The Finnish government-funded another study in 2014 in which the scientists placed people in a city center, a city park, and a forested state park. The two parks felt more Zen than the city center. No shocker, here. Except that those walking in a state park had an edge over the city-park people. They felt even more relaxed and restored. The takeaway: The wilder the nature, the better.

Nature has these effects on the mind and body because it stimulates and soothes us in unusual and unique ways. For instance, in nature, you are engulfed in fractals, suggested Hopman. Fractals are complex patterns that repeat over and over in different sizes and scales and make up the design of the universe. Think: trees (big branch to smaller branch), river systems (big river to stream and so on), mountain ranges, clouds, seashells.

Caverns of Sonora, Texas © Rex Vogel, all rights reserved

3 days

At the top of the pyramid, we should spend three days immersed in nature each year. Try camping in the woods to spend some time off the grid. This nature time can boost creativity and problem solving and relieve burnout. This dose of the wildest nature can reset your thinking, tame burnout, and just make you feel better.

For a hefty dose of nature look no further than a National Natural Landmark. From tidal creeks and estuaries to mountain wilderness, underground caverns, and riparian areas, America offers a diversity of stunning landscapes to explore and enjoy.

Managed by the National Park Service, the National Natural Landmark program was created in 1962 to encourage the preservation and public appreciation of America’s natural heritage. To date, 602 sites in the country—a third of them privately owned—have received the designation.

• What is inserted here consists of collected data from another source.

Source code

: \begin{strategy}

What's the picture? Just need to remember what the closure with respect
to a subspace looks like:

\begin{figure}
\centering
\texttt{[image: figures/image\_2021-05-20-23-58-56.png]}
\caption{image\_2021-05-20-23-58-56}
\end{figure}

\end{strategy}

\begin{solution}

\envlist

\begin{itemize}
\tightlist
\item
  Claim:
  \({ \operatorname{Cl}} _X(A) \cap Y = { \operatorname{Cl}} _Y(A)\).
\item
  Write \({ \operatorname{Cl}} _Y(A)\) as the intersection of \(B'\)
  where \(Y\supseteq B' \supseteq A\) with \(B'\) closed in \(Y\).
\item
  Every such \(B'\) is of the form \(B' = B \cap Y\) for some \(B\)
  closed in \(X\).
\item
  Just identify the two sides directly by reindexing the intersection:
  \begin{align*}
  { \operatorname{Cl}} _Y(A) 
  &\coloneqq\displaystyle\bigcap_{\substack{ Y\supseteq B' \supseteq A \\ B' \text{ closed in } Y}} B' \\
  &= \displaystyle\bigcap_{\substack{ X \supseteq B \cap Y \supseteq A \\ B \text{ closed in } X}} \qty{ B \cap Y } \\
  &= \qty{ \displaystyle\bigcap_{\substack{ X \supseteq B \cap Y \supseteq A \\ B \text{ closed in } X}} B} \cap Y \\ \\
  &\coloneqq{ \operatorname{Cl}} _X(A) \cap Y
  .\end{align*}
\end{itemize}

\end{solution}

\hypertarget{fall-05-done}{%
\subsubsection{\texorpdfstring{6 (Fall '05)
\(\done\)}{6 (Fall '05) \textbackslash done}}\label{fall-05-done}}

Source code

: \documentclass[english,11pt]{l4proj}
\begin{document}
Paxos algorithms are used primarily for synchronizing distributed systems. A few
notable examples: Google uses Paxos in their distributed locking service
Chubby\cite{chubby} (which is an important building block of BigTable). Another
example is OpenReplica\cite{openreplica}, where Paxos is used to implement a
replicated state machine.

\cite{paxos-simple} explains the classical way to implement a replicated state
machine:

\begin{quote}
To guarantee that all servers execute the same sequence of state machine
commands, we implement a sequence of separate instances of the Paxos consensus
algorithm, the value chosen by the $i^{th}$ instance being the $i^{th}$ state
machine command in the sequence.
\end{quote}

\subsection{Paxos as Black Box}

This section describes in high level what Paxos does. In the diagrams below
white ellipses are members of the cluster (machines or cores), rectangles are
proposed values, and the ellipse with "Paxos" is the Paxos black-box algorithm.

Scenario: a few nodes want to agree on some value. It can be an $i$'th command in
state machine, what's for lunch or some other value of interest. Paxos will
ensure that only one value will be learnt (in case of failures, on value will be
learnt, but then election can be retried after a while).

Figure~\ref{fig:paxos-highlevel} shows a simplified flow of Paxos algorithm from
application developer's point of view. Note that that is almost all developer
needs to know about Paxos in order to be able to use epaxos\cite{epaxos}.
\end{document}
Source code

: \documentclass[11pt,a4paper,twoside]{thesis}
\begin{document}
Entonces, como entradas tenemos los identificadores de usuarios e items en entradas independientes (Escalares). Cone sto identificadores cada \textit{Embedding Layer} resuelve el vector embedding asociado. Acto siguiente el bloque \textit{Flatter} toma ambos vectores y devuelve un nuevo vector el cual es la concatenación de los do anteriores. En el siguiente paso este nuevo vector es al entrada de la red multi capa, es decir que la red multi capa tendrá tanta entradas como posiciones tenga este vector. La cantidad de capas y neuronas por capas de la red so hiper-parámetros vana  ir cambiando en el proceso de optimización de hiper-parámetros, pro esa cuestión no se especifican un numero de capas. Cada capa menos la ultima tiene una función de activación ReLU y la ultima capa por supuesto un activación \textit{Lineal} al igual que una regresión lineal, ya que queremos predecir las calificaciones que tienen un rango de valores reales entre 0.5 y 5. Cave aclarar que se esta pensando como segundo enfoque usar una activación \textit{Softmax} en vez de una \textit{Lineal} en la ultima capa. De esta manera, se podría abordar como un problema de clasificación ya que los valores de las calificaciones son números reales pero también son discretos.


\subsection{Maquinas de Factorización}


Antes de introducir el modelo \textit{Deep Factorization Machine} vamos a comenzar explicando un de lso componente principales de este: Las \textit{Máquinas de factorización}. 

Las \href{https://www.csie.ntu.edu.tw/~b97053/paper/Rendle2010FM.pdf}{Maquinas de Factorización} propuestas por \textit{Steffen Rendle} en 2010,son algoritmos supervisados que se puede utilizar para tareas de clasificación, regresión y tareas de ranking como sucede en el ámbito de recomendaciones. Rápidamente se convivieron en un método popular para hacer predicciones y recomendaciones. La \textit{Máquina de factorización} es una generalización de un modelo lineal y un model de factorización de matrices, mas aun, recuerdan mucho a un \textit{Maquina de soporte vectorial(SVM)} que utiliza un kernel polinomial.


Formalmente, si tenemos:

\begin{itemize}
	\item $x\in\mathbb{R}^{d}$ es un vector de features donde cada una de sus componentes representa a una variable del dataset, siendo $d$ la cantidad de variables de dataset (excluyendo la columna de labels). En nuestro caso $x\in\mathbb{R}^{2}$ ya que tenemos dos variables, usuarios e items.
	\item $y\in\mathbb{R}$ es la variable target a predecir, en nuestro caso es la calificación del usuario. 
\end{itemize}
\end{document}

Frances Beidler Forest, South Carolina © Rex Vogel, all rights reserved

Francis Beidler Forest, South Carolina

The Francis Beidler Forest harbors one of the last large virgin stands of bald cypress-tupelo gum swamp in the United States. A significant number of rare, unusual, or range extensions for plants and animals occurs in this unique natural area. Its five major community types provide habitat for an extremely rich diversity of species. The forest is part of the Four Holes Swamp, a 45,000-acre matrix of black water sloughs and lakes, shallow bottomland hardwoods, and deep bald cypress and tupelo gum flats.

Year designated: 1979

Size: 3,408 acres

Ownership: National Audubon Society

Congaree River Swamp, South Carolina © Rex Vogel, all rights reserved

Congaree River Swamp, South Carolina

The 21,811-acre swamp—located within Congaree National Park—is the largest intact expanse of old-growth bottomland hardwood forest remaining in the southeastern United States. Flooding from the Congaree and Wateree rivers provides the nutrients to sustain one of the tallest temperate hardwood forests in the world. This unique ecosystem has been designated both an International Biosphere Reserve and a Globally Important Bird Area.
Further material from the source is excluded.